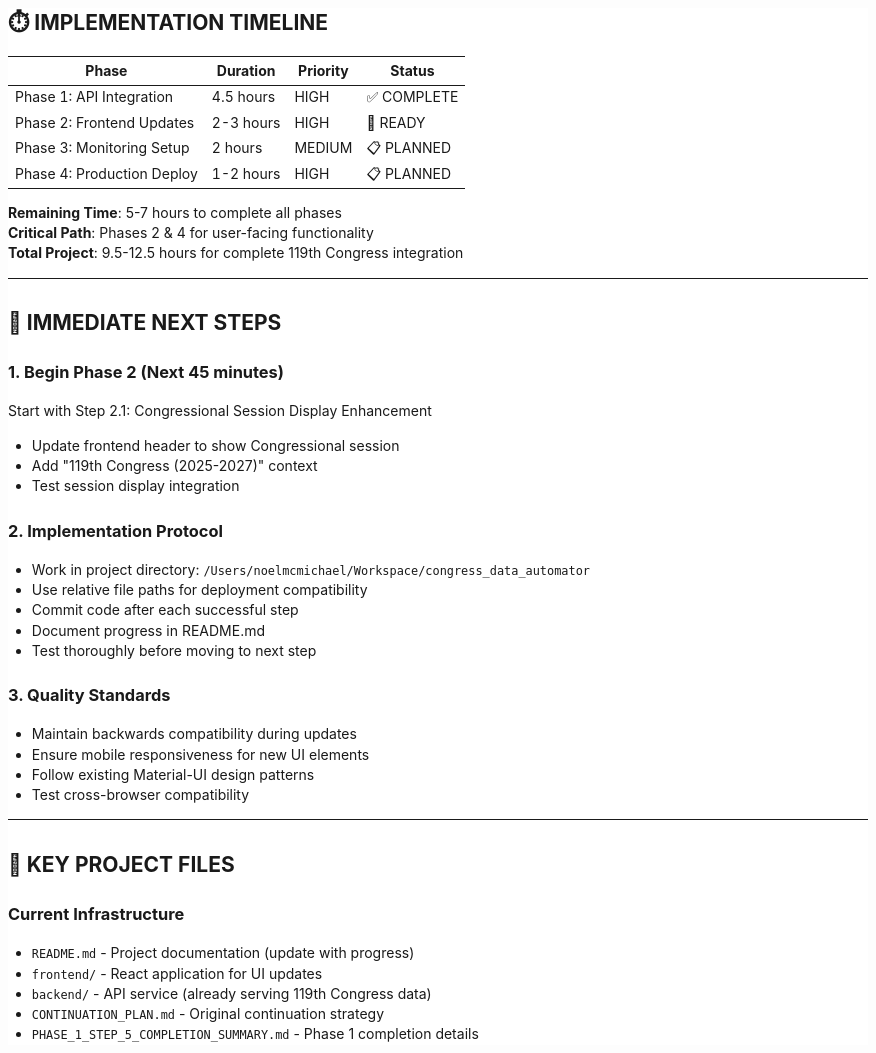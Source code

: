 
## ⏱️ IMPLEMENTATION TIMELINE

| Phase | Duration | Priority | Status |
|-------|----------|----------|--------|
| Phase 1: API Integration | 4.5 hours | HIGH | ✅ COMPLETE |
| Phase 2: Frontend Updates | 2-3 hours | HIGH | 🔄 READY |
| Phase 3: Monitoring Setup | 2 hours | MEDIUM | 📋 PLANNED |
| Phase 4: Production Deploy | 1-2 hours | HIGH | 📋 PLANNED |

**Remaining Time**: 5-7 hours to complete all phases  
**Critical Path**: Phases 2 & 4 for user-facing functionality  
**Total Project**: 9.5-12.5 hours for complete 119th Congress integration

---

## 🚀 IMMEDIATE NEXT STEPS

### **1. Begin Phase 2 (Next 45 minutes)**
Start with Step 2.1: Congressional Session Display Enhancement
- Update frontend header to show Congressional session
- Add "119th Congress (2025-2027)" context
- Test session display integration

### **2. Implementation Protocol**
- Work in project directory: `/Users/noelmcmichael/Workspace/congress_data_automator`
- Use relative file paths for deployment compatibility
- Commit code after each successful step
- Document progress in README.md
- Test thoroughly before moving to next step

### **3. Quality Standards**
- Maintain backwards compatibility during updates
- Ensure mobile responsiveness for new UI elements
- Follow existing Material-UI design patterns
- Test cross-browser compatibility

---

## 📁 KEY PROJECT FILES

### **Current Infrastructure**
- `README.md` - Project documentation (update with progress)
- `frontend/` - React application for UI updates
- `backend/` - API service (already serving 119th Congress data)
- `CONTINUATION_PLAN.md` - Original continuation strategy
- `PHASE_1_STEP_5_COMPLETION_SUMMARY.md` - Phase 1 completion details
• • • • •
Search the entries above for the word "compatibility", and copy every line where it occurs.

◆ Task result:
- Use relative file paths for deployment compatibility
- Maintain backwards compatibility during updates
- Test cross-browser compatibility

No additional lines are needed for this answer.